▶ Instructions to follow: Filter the material, keeping only lines with the word "sets".

▶ Exercise data:
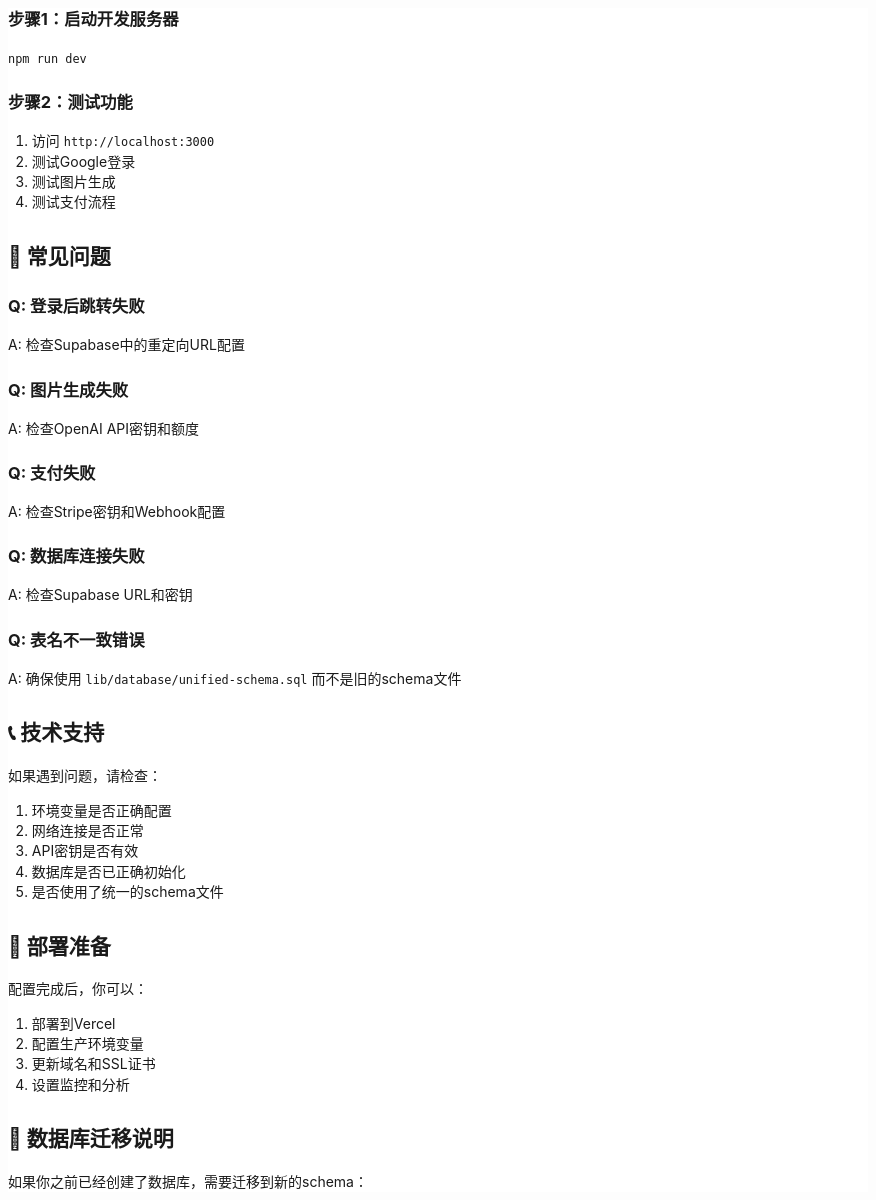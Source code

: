 ### 步骤1：启动开发服务器
```bash
npm run dev
```

### 步骤2：测试功能
1. 访问 `http://localhost:3000`
2. 测试Google登录
3. 测试图片生成
4. 测试支付流程

## 🔧 常见问题

### Q: 登录后跳转失败
A: 检查Supabase中的重定向URL配置

### Q: 图片生成失败
A: 检查OpenAI API密钥和额度

### Q: 支付失败
A: 检查Stripe密钥和Webhook配置

### Q: 数据库连接失败
A: 检查Supabase URL和密钥

### Q: 表名不一致错误
A: 确保使用 `lib/database/unified-schema.sql` 而不是旧的schema文件

## 📞 技术支持

如果遇到问题，请检查：
1. 环境变量是否正确配置
2. 网络连接是否正常
3. API密钥是否有效
4. 数据库是否已正确初始化
5. 是否使用了统一的schema文件

## 🚀 部署准备

配置完成后，你可以：
1. 部署到Vercel
2. 配置生产环境变量
3. 更新域名和SSL证书
4. 设置监控和分析

## 📝 数据库迁移说明

如果你之前已经创建了数据库，需要迁移到新的schema：
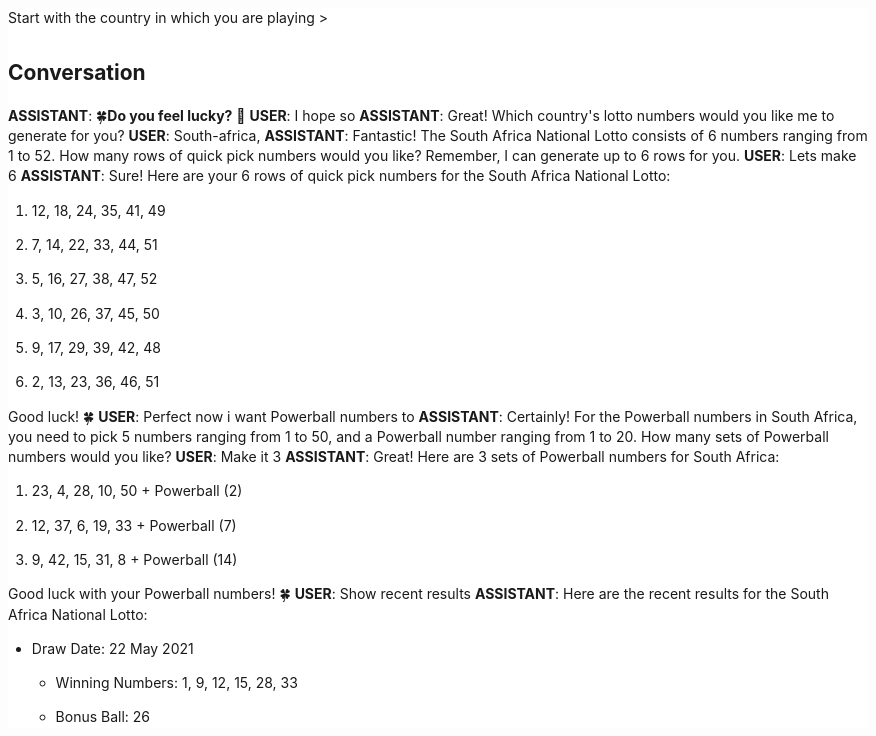 Start with the country in which you are playing >

## Conversation

**ASSISTANT**: 🍀**Do you feel lucky?** 🤞
**USER**: I hope so
**ASSISTANT**: Great! Which country's lotto numbers would you like me to generate for you?
**USER**: South-africa, 
**ASSISTANT**: Fantastic! The South Africa National Lotto consists of 6 numbers ranging from 1 to 52. How many rows of quick pick numbers would you like? Remember, I can generate up to 6 rows for you.
**USER**: Lets make 6
**ASSISTANT**: Sure! Here are your 6 rows of quick pick numbers for the South Africa National Lotto:



1. 12, 18, 24, 35, 41, 49

2. 7, 14, 22, 33, 44, 51

3. 5, 16, 27, 38, 47, 52

4. 3, 10, 26, 37, 45, 50

5. 9, 17, 29, 39, 42, 48

6. 2, 13, 23, 36, 46, 51



Good luck! 🍀
**USER**: Perfect now i want Powerball numbers to
**ASSISTANT**: Certainly! For the Powerball numbers in South Africa, you need to pick 5 numbers ranging from 1 to 50, and a Powerball number ranging from 1 to 20. How many sets of Powerball numbers would you like?
**USER**: Make it 3
**ASSISTANT**: Great! Here are 3 sets of Powerball numbers for South Africa:



1. 23, 4, 28, 10, 50 + Powerball (2)

2. 12, 37, 6, 19, 33 + Powerball (7)

3. 9, 42, 15, 31, 8 + Powerball (14)



Good luck with your Powerball numbers! 🍀
**USER**: Show recent results
**ASSISTANT**: Here are the recent results for the South Africa National Lotto:



- Draw Date: 22 May 2021

  - Winning Numbers: 1, 9, 12, 15, 28, 33

  - Bonus Ball: 26


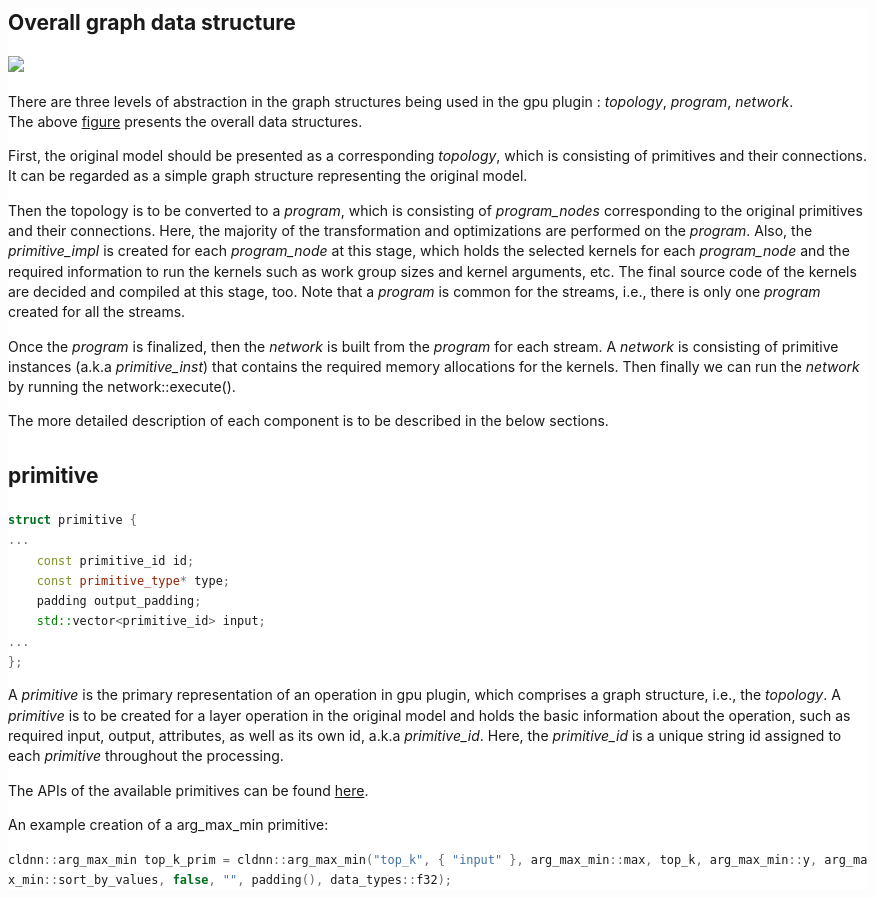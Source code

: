 ## Overall graph data structure
[ ![](https://user-images.githubusercontent.com/25142117/156685475-9b31ddfd-3b00-47e8-a801-57f94c820215.png) ](https://user-images.githubusercontent.com/25142117/156685475-9b31ddfd-3b00-47e8-a801-57f94c820215.png)

There are three levels of abstraction in the graph structures being used in the gpu plugin : *topology*, *program*, *network*. <br>
The above [figure](https://user-images.githubusercontent.com/25142117/156685475-9b31ddfd-3b00-47e8-a801-57f94c820215.png) presents the overall data structures. 

First, the original model should be presented as a corresponding *topology*, which is consisting of primitives and their connections. It can be regarded as a simple graph structure representing the original model.  

Then the topology is to be converted to a *program*, which is consisting of *program_nodes* corresponding to the original primitives and their connections. 
Here, the majority of the transformation and optimizations are performed on the *program*.
Also, the *primitive_impl* is created for each *program_node* at this stage, which holds the selected kernels for each *program_node* and the required information to run the kernels such as work group sizes and kernel arguments, etc. The final source code of the kernels are decided and compiled at this stage, too.
Note that a *program* is common for the streams, i.e., there is only one *program* created for all the streams. 

Once the *program* is finalized, then the *network* is built from the *program* for each stream. 
A *network* is consisting of primitive instances (a.k.a *primitive_inst*) that contains the required memory allocations for the kernels. 
Then finally we can run the *network* by running the network::execute().

The more detailed description of each component is to be described in the below sections. 


## primitive 
```cpp
struct primitive { 
...
    const primitive_id id;
    const primitive_type* type;
    padding output_padding;
    std::vector<primitive_id> input;
...
};
```
A *primitive* is the primary representation of an operation in gpu plugin, which comprises a graph structure, i.e., the *topology*. A *primitive* is to be created for a layer operation in the original model and holds the basic information about the operation, such as required input, output, attributes, as well as its own id, a.k.a *primitive_id*. Here, the *primitive_id* is a unique string id assigned to each *primitive* throughout the processing. <br>

The APIs of the available primitives can be found [here](https://github.com/openvinotoolkit/openvino/tree/master/src/plugins/intel_gpu/include/intel_gpu/primitives).<br>

An example creation of a arg_max_min primitive:
```cpp
cldnn::arg_max_min top_k_prim = cldnn::arg_max_min("top_k", { "input" }, arg_max_min::max, top_k, arg_max_min::y, arg_max_min::sort_by_values, false, "", padding(), data_types::f32);
```
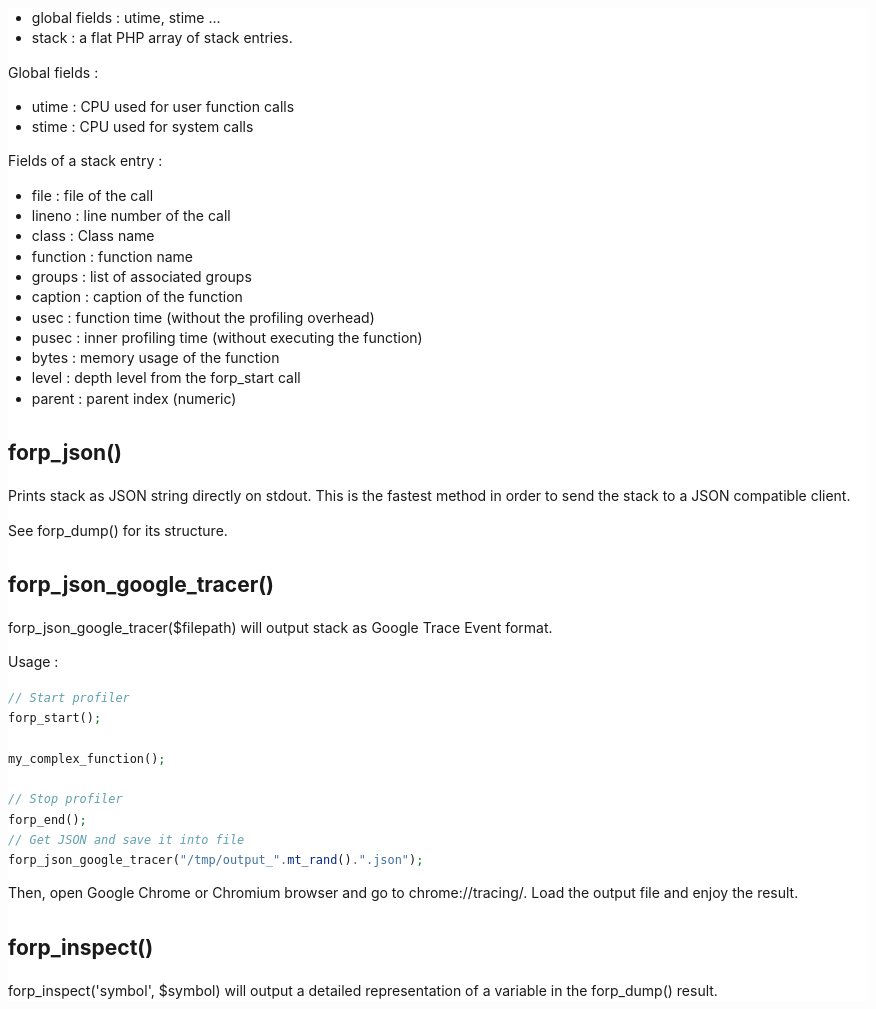 - global fields : utime, stime ...
- stack : a flat PHP array of stack entries.

Global fields :

- utime : CPU used for user function calls
- stime : CPU used for system calls

Fields of a stack entry :

- file : file of the call
- lineno : line number of the call
- class : Class name
- function : function name
- groups : list of associated groups
- caption : caption of the function
- usec : function time (without the profiling overhead)
- pusec : inner profiling time (without executing the function)
- bytes : memory usage of the function
- level : depth level from the forp_start call
- parent : parent index (numeric)

## forp_json() ##

Prints stack as JSON string directly on stdout.
This is the fastest method in order to send the stack to a JSON compatible client.

See forp_dump() for its structure.

## forp_json_google_tracer() ##

forp_json_google_tracer($filepath) will output stack as Google Trace Event format.

Usage :
```php
// Start profiler
forp_start();

my_complex_function();

// Stop profiler
forp_end();
// Get JSON and save it into file
forp_json_google_tracer("/tmp/output_".mt_rand().".json");
```
Then, open Google Chrome or Chromium browser and go to chrome://tracing/. Load the output file and enjoy the result.


## forp_inspect() ##

forp_inspect('symbol', $symbol) will output a detailed representation of a variable in the forp_dump() result.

▶ Written answer:
**ASSISTANT**: Certainly! For the Powerball numbers in South Africa, you need to pick 5 numbers ranging from 1 to 50, and a Powerball number ranging from 1 to 20. How many sets of Powerball numbers would you like?
**ASSISTANT**: Great! Here are 3 sets of Powerball numbers for South Africa:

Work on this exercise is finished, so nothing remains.